Resilient landscapes
The work of Borneo Futures, with lead scientists Dr Erik Meijaard and Dr Marc Ancrenaz, has provided great insight. In a report commissioned for the PONGO Alliance (Palm Oil and NGO Alliance, which brings together some of the largest oil palm companies, NGOs and experts), they discovered that 10,000 orangutans live in areas allocated for industrial oil palm in Borneo alone. It was clear that the strategy of trying to remove orangutans from oil palm landscapes was not tenable. The fact is, orangutans are found in vast numbers in these landscapes, and so we must find a way to develop resilient landscapes for both people and wildlife.

Developing solutions
Dr Ancrenaz’s research in the highly fragmented Kinabatangan landscape in Sabah showed that orangutans can and do move across oil palm estates and although they cannot survive exclusively on the fruit of the oil palm or the shoots of young palms, they can manage if they can find safe patches of forest along the way with a variety of food sources. Research has shown that orangutans can do well in selectively logged, secondary forests as well. Basically, as Dr Ancrenaz describes it, large terrestrial species like orangutans and elephants that find themselves in these landscapes need 3 things to survive: sufficient food resources, space to move and find mates, and to not be killed.

Safe havens
Where does sustainable palm oil fit in? To begin with, under RSPO, growers are not permitted to clear forests or develop on peatlands. Orangutans thrive in peatland swamp forests. Growers are also required to conserve or enhance areas of High Conservation Value (which includes the presence of rare, threatened or endangered species like the orangutan.) Additionally, growers are responsible for ensuring that rare, threatened or endangered species not be captured, harmed or killed. PONGO Alliance is a platform that demonstrates that growers can, in fact, create safe havens with abundant food sources and forest corridors to improve connectivity for species like the orangutan.

A boycott is no solution
Palm oil is here to stay. The demand for all edible oil crops continues to rise, and palm oil, the highest yielding of these crops, is both versatile and ubiquitous.
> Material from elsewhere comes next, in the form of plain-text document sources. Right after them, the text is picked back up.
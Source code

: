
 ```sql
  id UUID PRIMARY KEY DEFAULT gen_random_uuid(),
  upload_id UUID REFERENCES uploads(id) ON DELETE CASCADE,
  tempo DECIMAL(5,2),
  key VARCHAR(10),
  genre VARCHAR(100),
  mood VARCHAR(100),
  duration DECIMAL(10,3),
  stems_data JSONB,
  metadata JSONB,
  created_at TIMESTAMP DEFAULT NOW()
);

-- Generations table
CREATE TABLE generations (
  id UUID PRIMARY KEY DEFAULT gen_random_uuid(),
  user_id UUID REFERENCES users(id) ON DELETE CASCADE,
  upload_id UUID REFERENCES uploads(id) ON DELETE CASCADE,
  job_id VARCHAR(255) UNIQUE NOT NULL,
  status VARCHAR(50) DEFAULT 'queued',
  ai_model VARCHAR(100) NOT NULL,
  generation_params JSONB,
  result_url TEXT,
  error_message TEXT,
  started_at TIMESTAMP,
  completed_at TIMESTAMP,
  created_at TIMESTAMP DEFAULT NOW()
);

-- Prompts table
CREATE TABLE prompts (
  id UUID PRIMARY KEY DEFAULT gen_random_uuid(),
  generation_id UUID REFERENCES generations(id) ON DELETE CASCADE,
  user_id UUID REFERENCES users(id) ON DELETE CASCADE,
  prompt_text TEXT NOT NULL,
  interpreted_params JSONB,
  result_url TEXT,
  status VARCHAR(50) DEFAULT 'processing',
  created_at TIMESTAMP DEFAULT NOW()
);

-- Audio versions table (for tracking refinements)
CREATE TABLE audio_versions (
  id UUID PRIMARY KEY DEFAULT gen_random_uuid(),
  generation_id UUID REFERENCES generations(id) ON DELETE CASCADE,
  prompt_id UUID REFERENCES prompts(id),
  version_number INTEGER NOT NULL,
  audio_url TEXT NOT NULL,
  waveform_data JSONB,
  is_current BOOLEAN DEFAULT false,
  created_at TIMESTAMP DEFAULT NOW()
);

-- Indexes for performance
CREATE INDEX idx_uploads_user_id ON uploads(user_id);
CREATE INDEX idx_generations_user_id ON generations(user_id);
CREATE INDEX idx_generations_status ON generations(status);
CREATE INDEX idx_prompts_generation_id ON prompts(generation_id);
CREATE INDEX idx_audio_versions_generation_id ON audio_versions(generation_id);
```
If a blanket boycott of palm oil which fails to distinguish between conventional and sustainable palm oil did take hold and result in lowered production of palm oil, then other lower-yielding crops would take its place. In places like the tropics, replacing oil palm with these other crops would only multiply the risk to the remaining rainforests and the biodiversity within them.

How to contribute
When consumers demand sustainable palm oil, they send a message to brands and retailers that they expect that the products they buy do not contribute to deforestation and biodiversity loss. And when these brands and retailers follow through with committing to sourcing only sustainable palm oil, they contribute to the survival of the orangutan.

Make sustainable palm oil the norm
I have helped rescue orangutans from oil palm plantations, nursed them back to health or sadly sometimes watched them die. I have seen the forests I love in Kalimantan bulldozed and burned for oil palm. I’ve met local people whose lives have been made unliveable due to land-grabbing and destruction of their forest larder. So it is with the greatest of conviction and a lot of investigation behind me that I stand by my position that if we are to save the orangutans and their forest habitat, and address the catastrophic impacts associated with conventional palm oil production, we MUST do all we can to make sustainable palm oil the norm.

That’s why we encourage all brands and retailers using palm oil to source 100% Certified Sustainable Palm Oil today, and become part of the solution.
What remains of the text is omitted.